I know, I know, this is not how the major labels do it, this is not what they taught you in business school, you’re impatient. Well, welcome to the real world.  People only need great.  You’ve got to be great.  And even if you are, you won’t be an overnight success.  But people are looking for great, and when they find it, they tell everybody they know.

Anthem

This is an anthem for the girl that got away
This is an anthem for the world of yesterday
This is an anthem for the rebel of my youth
This is an anthem for the risk of loving you…

Yesterday my accountant told me her son got dumped by his girlfriend.  He’d moved to New York in search of success, they did the long distance NY/LA thing, but she found someone else.  He took it really hard.  His mother had to fly to NYC for a week to comfort him, to keep him together, to help him get through.

I told her I took breakups hard too.  You share so much, more than with any other person, then they’re gone.  Some say you can remain friends, but that’s usually the dumper speaking, not the dumpee.  As for breakups being mutual, that’s hogwash, someone always wants it more, that person is the instigator, their partner accedes to the termination, but secretly would have hung in there, maybe forever.

But you can’t have a real relationship unless you give it your all.  Makes me wonder if those couples who remain friends are truly able to connect, reveal and be honest.  You can go to dinner with a friend, but not with a lover, you can’t stop thinking about lying in bed, touching, hearing them breathe while they sleep.  You ask them how their parents are, their siblings, but you don’t want to know too much about their life today, because you’re not a part of it.

I don’t think of old loves every minute of the day.  You can only be in pain that deep for a limited time.  You end up bouncing back, or committing suicide.  But then you hear a song on the radio and you’re jetted back to yesterday, your body aches for the connection.

I was listening to Sirius late last night, pushing the button up the dial.  And once you get past 30, I’m hazy, no one knows all the satellite radio channels.  Suddenly the genre switched from rock to…dance?

Rather than working my way back down the dial, risking hearing "Free Bird" or another rock tune-out, I decided to listen, to expand my horizons.

And the synths are popping, at a very quick speed, befitting the name of the station, BPM.  I envisioned Ibiza, stoned dancers popping up and down involuntarily.  I could see myself getting caught in a trance, I understood it.

Then the track broke down and became a weird amalgamation of Spandau Ballet, Elton John and all the sensitivity of the seventies.  The key dropped and someone with a pristine voice started singing the above lyrics.  It was like the action froze at a rave, and a mindless bopper turned to the camera and started riffing on what he was truly feeling, what he was trying to escape by getting high and dancing like this.
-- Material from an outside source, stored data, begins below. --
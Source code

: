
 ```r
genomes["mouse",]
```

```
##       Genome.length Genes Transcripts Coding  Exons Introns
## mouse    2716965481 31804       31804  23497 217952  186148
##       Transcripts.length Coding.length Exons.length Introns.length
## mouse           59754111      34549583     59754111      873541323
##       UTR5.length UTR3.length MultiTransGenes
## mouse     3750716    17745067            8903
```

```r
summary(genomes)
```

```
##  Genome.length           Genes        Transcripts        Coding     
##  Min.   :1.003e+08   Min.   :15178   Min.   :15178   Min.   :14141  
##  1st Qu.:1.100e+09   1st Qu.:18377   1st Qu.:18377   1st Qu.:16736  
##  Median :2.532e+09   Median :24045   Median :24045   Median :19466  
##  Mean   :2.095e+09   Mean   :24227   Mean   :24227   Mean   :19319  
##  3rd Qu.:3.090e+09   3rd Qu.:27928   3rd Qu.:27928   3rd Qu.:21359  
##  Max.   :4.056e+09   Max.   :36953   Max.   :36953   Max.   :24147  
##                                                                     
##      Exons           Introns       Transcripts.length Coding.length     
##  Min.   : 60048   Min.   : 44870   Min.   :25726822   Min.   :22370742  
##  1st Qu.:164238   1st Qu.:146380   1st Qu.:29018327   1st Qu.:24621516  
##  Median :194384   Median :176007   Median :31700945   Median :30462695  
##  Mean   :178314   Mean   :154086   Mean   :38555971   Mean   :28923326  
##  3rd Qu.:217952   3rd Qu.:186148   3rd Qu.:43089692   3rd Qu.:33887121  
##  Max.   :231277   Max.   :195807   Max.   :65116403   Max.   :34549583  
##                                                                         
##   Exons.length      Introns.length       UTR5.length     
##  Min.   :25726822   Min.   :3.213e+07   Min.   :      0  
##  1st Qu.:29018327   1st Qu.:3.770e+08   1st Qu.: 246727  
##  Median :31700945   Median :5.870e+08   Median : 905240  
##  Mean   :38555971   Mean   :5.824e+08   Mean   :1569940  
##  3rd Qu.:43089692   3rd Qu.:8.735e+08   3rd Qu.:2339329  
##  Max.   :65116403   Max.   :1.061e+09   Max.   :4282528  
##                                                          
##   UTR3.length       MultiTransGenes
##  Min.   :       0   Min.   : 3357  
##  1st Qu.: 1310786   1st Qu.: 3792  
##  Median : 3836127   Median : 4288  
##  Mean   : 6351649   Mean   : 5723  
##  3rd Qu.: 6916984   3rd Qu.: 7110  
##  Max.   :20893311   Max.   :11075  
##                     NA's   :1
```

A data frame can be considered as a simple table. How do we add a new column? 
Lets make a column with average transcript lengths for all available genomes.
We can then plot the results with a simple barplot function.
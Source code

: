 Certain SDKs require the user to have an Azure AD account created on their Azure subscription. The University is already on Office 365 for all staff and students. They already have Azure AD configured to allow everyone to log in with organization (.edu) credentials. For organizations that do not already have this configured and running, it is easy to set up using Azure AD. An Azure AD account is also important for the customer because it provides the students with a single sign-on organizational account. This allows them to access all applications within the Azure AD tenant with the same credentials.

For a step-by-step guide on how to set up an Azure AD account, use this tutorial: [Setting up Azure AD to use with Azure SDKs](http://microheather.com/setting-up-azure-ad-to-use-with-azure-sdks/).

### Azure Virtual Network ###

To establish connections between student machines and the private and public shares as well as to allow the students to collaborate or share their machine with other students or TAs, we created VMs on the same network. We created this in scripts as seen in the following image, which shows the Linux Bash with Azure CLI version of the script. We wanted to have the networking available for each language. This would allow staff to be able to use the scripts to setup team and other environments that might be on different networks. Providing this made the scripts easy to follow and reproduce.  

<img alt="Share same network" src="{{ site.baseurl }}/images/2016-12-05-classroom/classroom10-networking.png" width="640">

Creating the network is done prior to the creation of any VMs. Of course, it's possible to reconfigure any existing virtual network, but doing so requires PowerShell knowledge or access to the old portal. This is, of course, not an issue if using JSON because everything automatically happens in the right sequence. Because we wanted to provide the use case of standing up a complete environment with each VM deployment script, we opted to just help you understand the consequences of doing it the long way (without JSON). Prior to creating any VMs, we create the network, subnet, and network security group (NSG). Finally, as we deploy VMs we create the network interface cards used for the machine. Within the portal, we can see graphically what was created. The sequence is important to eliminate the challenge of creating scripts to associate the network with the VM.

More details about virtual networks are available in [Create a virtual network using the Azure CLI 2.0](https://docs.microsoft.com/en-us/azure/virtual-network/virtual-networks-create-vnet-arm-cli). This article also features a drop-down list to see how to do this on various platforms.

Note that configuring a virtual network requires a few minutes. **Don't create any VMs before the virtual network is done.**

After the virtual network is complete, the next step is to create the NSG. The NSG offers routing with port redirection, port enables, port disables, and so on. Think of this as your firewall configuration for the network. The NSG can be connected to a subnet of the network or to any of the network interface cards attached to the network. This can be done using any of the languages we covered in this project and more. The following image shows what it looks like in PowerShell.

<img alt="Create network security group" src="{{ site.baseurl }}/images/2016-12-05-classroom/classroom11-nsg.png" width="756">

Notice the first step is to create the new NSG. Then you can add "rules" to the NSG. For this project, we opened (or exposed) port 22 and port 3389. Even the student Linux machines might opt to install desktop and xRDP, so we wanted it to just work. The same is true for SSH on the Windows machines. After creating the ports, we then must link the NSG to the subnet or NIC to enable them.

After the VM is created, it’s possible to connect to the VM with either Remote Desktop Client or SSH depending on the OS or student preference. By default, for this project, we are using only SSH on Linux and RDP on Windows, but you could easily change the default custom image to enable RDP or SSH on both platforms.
Love is a risk.  If you’re not willing to get your heart broken, you’d better not play.

Then there are the heartbreakers, possessing some advantage the rest of us don’t, beauty or bucks, who flit from boy to boy or girl to girl, like a celebrity.

Then there are the self-conscious, who have to gin up their gumption to even speak with a member of the opposite sex.

If you want insight into the truth of this world, you’d be better off studying the imperfect, whose lives don’t follow a constant upward trajectory, their seemingly insignificant victories may seem minor to you, but they’re the tent poles of their lives.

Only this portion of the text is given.